[DATASET EXTRACT]
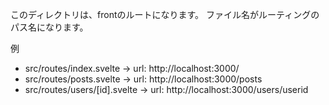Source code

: このディレクトリは、frontのルートになります。
ファイル名がルーティングのパス名になります。

例
- src/routes/index.svelte -> url: http://localhost:3000/
- src/routes/posts.svelte -> url: http://localhost:3000/posts
- src/routes/users/[id].svelte -> url: http://localhost:3000/users/userid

[EXERCISE DESCRIPTION] All lines from the one that holds "- src/routes/index.svelte ->" to the end of the entries above must be transcribed exactly, both ends included, and no others.

[ANSWER BELOW]
- src/routes/index.svelte -> url: http://localhost:3000/
- src/routes/posts.svelte -> url: http://localhost:3000/posts
- src/routes/users/[id].svelte -> url: http://localhost:3000/users/userid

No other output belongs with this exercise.